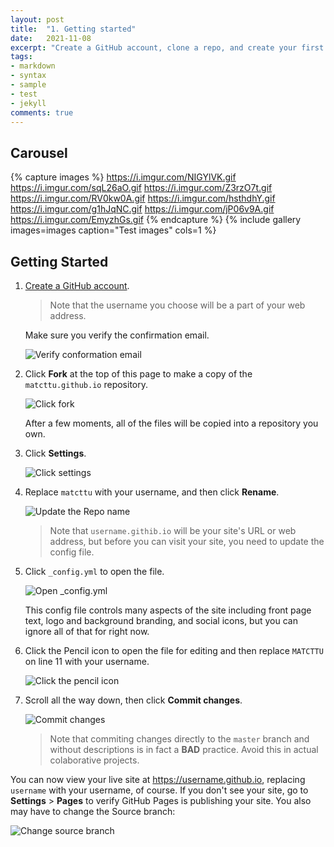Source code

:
 ```yaml
---
layout: post
title:  "1. Getting started"
date:   2021-11-08
excerpt: "Create a GitHub account, clone a repo, and create your first pull request"
tags:
- markdown 
- syntax
- sample
- test
- jekyll
comments: true
---
```


## Carousel

{% capture images %}
	https://i.imgur.com/NIGYlVK.gif
	https://i.imgur.com/sqL26aO.gif
	https://i.imgur.com/Z3rzO7t.gif
    https://i.imgur.com/RV0kw0A.gif
    https://i.imgur.com/hsthdhY.gif
    https://i.imgur.com/g1hJqNC.gif
    https://i.imgur.com/jP06v9A.gif
    https://i.imgur.com/EmyzhGs.gif
{% endcapture %}
{% include gallery images=images caption="Test images" cols=1 %}

## Getting Started

1. [Create a GitHub account](https://github.com/join).

   > Note that the username you choose will be a part of your web address.

   Make sure you verify the confirmation email.
   
   ![Verify conformation email](https://i.imgur.com/NIGYlVK.gif)

1. Click **Fork** at the top of this page to make a copy of the `matcttu.github.io` repository.

   ![Click fork](https://i.imgur.com/sqL26aO.gif)

   After a few moments, all of the files will be copied into a repository you own.

1. Click **Settings**.

   ![Click settings](https://i.imgur.com/Z3rzO7t.gif)

1. Replace `matcttu` with your username, and then click **Rename**.

   ![Update the Repo name](https://i.imgur.com/RV0kw0A.gif)

   > Note that `username.githib.io` will be your site's URL or web address, but before you can visit your site, you need to update the config file.

1. Click `_config.yml` to open the file.

   ![Open _config.yml](https://i.imgur.com/hsthdhY.gif)

    This config file controls many aspects of the site including front page text, logo and background branding, and social icons, but you can ignore all of that for right now.

1. Click the Pencil icon to open the file for editing and then replace `MATCTTU` on line 11 with your username.

   ![Click the pencil icon](https://i.imgur.com/g1hJqNC.gif)

1. Scroll all the way down, then click **Commit changes**.

   ![Commit changes](https://i.imgur.com/jP06v9A.gif)

   > Note that commiting changes directly to the `master` branch and without descriptions is in fact a **BAD** practice. Avoid this in actual colaborative projects.

You can now view your live site at https://username.github.io, replacing `username` with your username, of course. If you don't see your site, go to **Settings** > **Pages** to verify GitHub Pages is publishing your site. You also may have to change the Source branch:

![Change source branch](https://i.imgur.com/EmyzhGs.gif)

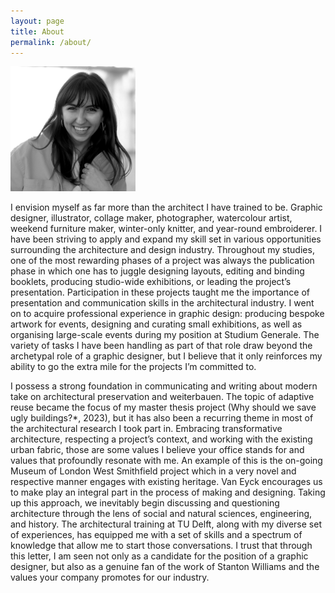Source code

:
 ```yaml
---
layout: page
title: About
permalink: /about/
---
```


<img src="/assets/ZMM_portrait_square.jpg" width="200" height="200">


I envision myself as far more than the architect I have trained to be. Graphic designer, illustrator, collage maker, photographer, watercolour artist, weekend furniture maker, winter-only knitter, and year-round embroiderer. I have been striving to apply and expand my skill set in various opportunities surrounding the architecture and design industry. Throughout my studies, one of the most rewarding phases of a project was always the publication phase in which one has to juggle designing layouts, editing and binding booklets, producing studio-wide exhibitions, or leading the project’s presentation. Participation in
these projects taught me the importance of presentation and communication skills in the architectural industry. I went on to acquire professional experience in graphic design: producing bespoke artwork for events, designing and curating small exhibitions, as well as organising large-scale events during my position at Studium Generale. The variety of tasks I have been handling as part of that role draw beyond the archetypal role of a graphic designer, but I believe that it only reinforces my ability to go the extra mile for the projects I’m committed to.

I possess a strong foundation in communicating and writing about modern take on architectural preservation and weiterbauen. The topic of adaptive
reuse became the focus of my master thesis project (Why should we save ugly buildings?*, 2023), but it has also been a recurring theme in most of the architectural research I took part in. Embracing transformative architecture, respecting
a project’s context, and working with the existing urban fabric, those are some values I believe your office stands for and values that profoundly resonate with me. An example of this is the on-going Museum of London West Smithfield project which in a very novel and respective manner engages with existing heritage.
Van Eyck encourages us to make play an integral part in the process of making and designing. Taking up this approach, we inevitably begin discussing and questioning architecture through the lens of social and natural sciences, engineering, and history. The architectural training at TU Delft,
along with my diverse set of experiences, has equipped me with a set of skills and a spectrum of knowledge that allow me to start those conversations. I trust that through this letter, I am seen not only as a candidate for the position of a graphic designer, but also as a genuine fan of the work of Stanton Williams and the values your company promotes for our industry.
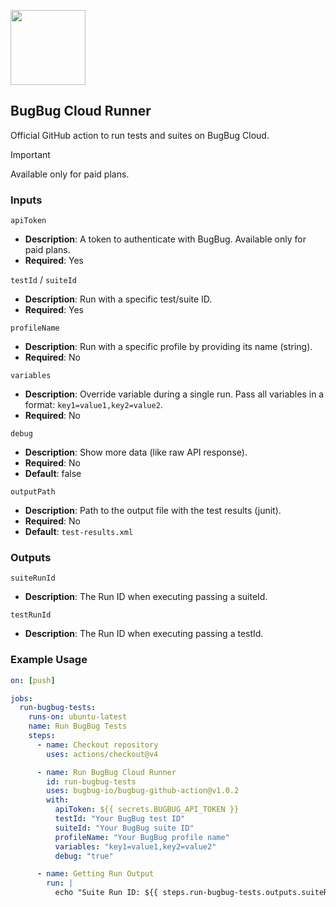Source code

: <p align="left">
  <img src="https://app.bugbug.io/favicon/favicon-apple.png" width="120" />
</p>

## BugBug Cloud Runner

Official GitHub action to run tests and suites on BugBug Cloud.

> [!IMPORTANT]
> Available only for paid plans.

### Inputs

`apiToken`

- **Description**: A token to authenticate with BugBug. Available only for paid plans.
- **Required**: Yes

`testId` / `suiteId`

- **Description**: Run with a specific test/suite ID.
- **Required**: Yes

`profileName`

- **Description**: Run with a specific profile by providing its name (string).
- **Required**: No

`variables`

- **Description**: Override variable during a single run. Pass all variables in a format: `key1=value1,key2=value2`.
- **Required**: No

`debug`

- **Description**: Show more data (like raw API response).
- **Required**: No
- **Default**: false

`outputPath`

- **Description**: Path to the output file with the test results (junit).
- **Required**: No
- **Default**: `test-results.xml`

### Outputs

`suiteRunId`

- **Description**: The Run ID when executing passing a suiteId.

`testRunId`

- **Description**: The Run ID when executing passing a testId.

### Example Usage

```yaml
on: [push]

jobs:
  run-bugbug-tests:
    runs-on: ubuntu-latest
    name: Run BugBug Tests
    steps:
      - name: Checkout repository
        uses: actions/checkout@v4

      - name: Run BugBug Cloud Runner
        id: run-bugbug-tests
        uses: bugbug-io/bugbug-github-action@v1.0.2
        with:
          apiToken: ${{ secrets.BUGBUG_API_TOKEN }}
          testId: "Your BugBug test ID"
          suiteId: "Your BugBug suite ID"
          profileName: "Your BugBug profile name"
          variables: "key1=value1,key2=value2"
          debug: "true"

      - name: Getting Run Output
        run: |
          echo "Suite Run ID: ${{ steps.run-bugbug-tests.outputs.suiteRunId }} | Test Run ID: ${{ steps.run-bugbug-tests.outputs.testRunId }}"
```
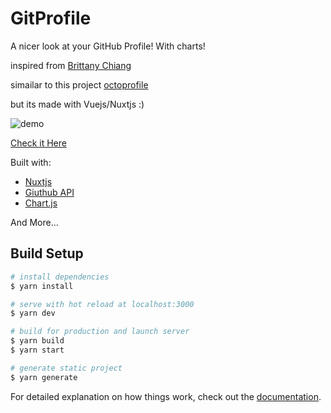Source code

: # GitProfile

A nicer look at your GitHub Profile! With charts!

inspired from [Brittany Chiang](https://github.com/bchiang7)

simailar to this project [octoprofile](https://github.com/bchiang7/octoprofile) 

but its made with Vuejs/Nuxtjs :)

![demo](https://user-images.githubusercontent.com/35883748/162595202-9df7f30d-2503-4585-9fc8-7b8d48c72676.png)

[Check it Here](https://gitpro.herokuapp.com/)

Built with:

- [Nuxtjs](https://nuxtjs.org/)
- [Giuthub API](https://developer.github.com/v3/)
- [Chart.js](https://www.chartjs.org/)

And More...


## Build Setup

```bash
# install dependencies
$ yarn install

# serve with hot reload at localhost:3000
$ yarn dev

# build for production and launch server
$ yarn build
$ yarn start

# generate static project
$ yarn generate
```

For detailed explanation on how things work, check out the [documentation](https://nuxtjs.org).
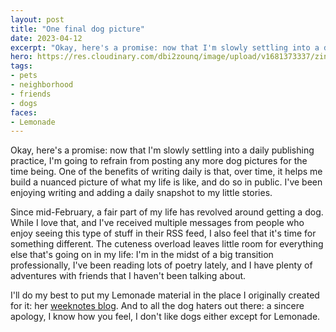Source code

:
 ```yaml
---
layout: post
title: "One final dog picture"
date: 2023-04-12
excerpt: "Okay, here's a promise: now that I'm slowly settling into a daily publishing practice, I'm going to refrain from posting any more dog pictures for the time being. One of the benefits of writing daily is that, over time, it helps me build a nuanced picture of what my life is like, and do so in public. I've been enjoying writing and adding a daily snapshot to my little stories."
hero: https://res.cloudinary.com/dbi2zounq/image/upload/v1681373337/zinzy.website/2023-04-12_e69qhf.jpg
tags:
- pets
- neighborhood
- friends
- dogs
faces: 
- Lemonade
---
```

Okay, here's a promise: now that I'm slowly settling into a daily publishing practice, I'm going to refrain from posting any more dog pictures for the time being. One of the benefits of writing daily is that, over time, it helps me build a nuanced picture of what my life is like, and do so in public. I've been enjoying writing and adding a daily snapshot to my little stories.

Since mid-February, a fair part of my life has revolved around getting a dog. While I love that, and I've received multiple messages from people who enjoy seeing this type of stuff in their RSS feed, I also feel that it's time for something different. The cuteness overload leaves little room for everything else that's going on in my life: I'm in the midst of a big transition professionally, I've been reading lots of poetry lately, and I have plenty of adventures with friends that I haven't been talking about.

I'll do my best to put my Lemonade material in the place I originally created for it: her [weeknotes blog](https://lemonade.waleson.us/). And to all the dog haters out there: a sincere apology, I know how you feel, I don't like dogs either except for Lemonade.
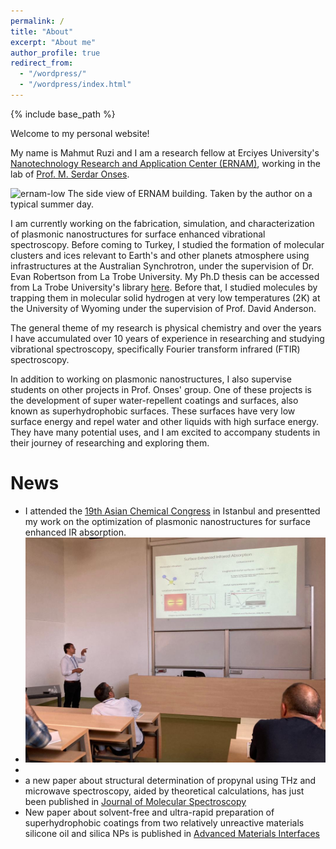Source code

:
 ```yaml
---
permalink: /
title: "About"
excerpt: "About me"
author_profile: true
redirect_from: 
  - "/wordpress/"
  - "/wordpress/index.html"
---
```


{% include base_path %}

Welcome to my personal website! 

My name is Mahmut Ruzi and I am a research fellow at Erciyes University's [Nanotechnology Research and Application Center (ERNAM)](https://ernam.erciyes.edu.tr), working in the lab of [Prof. M. Serdar Onses](http://www.onseslab.com). 

![ernam-low](https://user-images.githubusercontent.com/70721965/213926886-dd5ebe17-5b3f-47c7-a676-84c03eaafe92.jpg)
The side view of ERNAM building. Taken by the author on a typical summer day. 

I am currently working on the fabrication, simulation, and characterization of plasmonic nanostructures for surface enhanced vibrational spectroscopy. Before coming to Turkey, I studied the formation of molecular clusters and ices relevant to Earth's and other planets atmosphere using infrastructures at the Australian Synchrotron, under the supervision of Dr. Evan Robertson from La Trobe University. My Ph.D thesis can be accessed from La Trobe University's library [here](http://hdl.handle.net/1959.9/566195). Before that, I studied molecules by trapping them in molecular solid hydrogen at very low temperatures (2K) at the University of Wyoming under the supervision of Prof. David Anderson. 

The general theme of my research is physical chemistry and over the years I have accumulated over 10 years of experience in researching and studying vibrational spectroscopy, specifically Fourier transform infrared (FTIR) spectroscopy. 

In addition to working on plasmonic nanostructures,  I also supervise students on other projects in Prof. Onses' group. One of these projects is the development of super water-repellent coatings and surfaces, also known as superhydrophobic surfaces. These surfaces have very low surface energy and repel water and other liquids with high surface energy. They have many potential uses, and I am excited to accompany students in their journey of researching and exploring them.


# News

- I attended the [19th Asian Chemical Congress](https://acc2023.org/program/) in Istanbul and presentted my work on the optimization of plasmonic nanostructures for surface enhanced IR absorption.
- ![](/images/2023AsianChemicalCongress_presentation.jpg)
- 
- a new paper about structural determination of propynal using THz and microwave spectroscopy, aided by theoretical calculations, has just been published in [Journal of Molecular Spectroscopy](https://doi.org/10.1016/j.jms.2023.111786)
- New paper about solvent-free and ultra-rapid preparation of superhydrophobic coatings from two relatively unreactive materials silicone oil and silica     NPs is published in [Advanced Materials Interfaces](https://doi.org/10.1002/admi.202300069)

Brief: Extract, from the listing above, every line where the string "paper" occurs.

Response to this task:
- a new paper about structural determination of propynal using THz and microwave spectroscopy, aided by theoretical calculations, has just been published in [Journal of Molecular Spectroscopy](https://doi.org/10.1016/j.jms.2023.111786)
- New paper about solvent-free and ultra-rapid preparation of superhydrophobic coatings from two relatively unreactive materials silicone oil and silica     NPs is published in [Advanced Materials Interfaces](https://doi.org/10.1002/admi.202300069)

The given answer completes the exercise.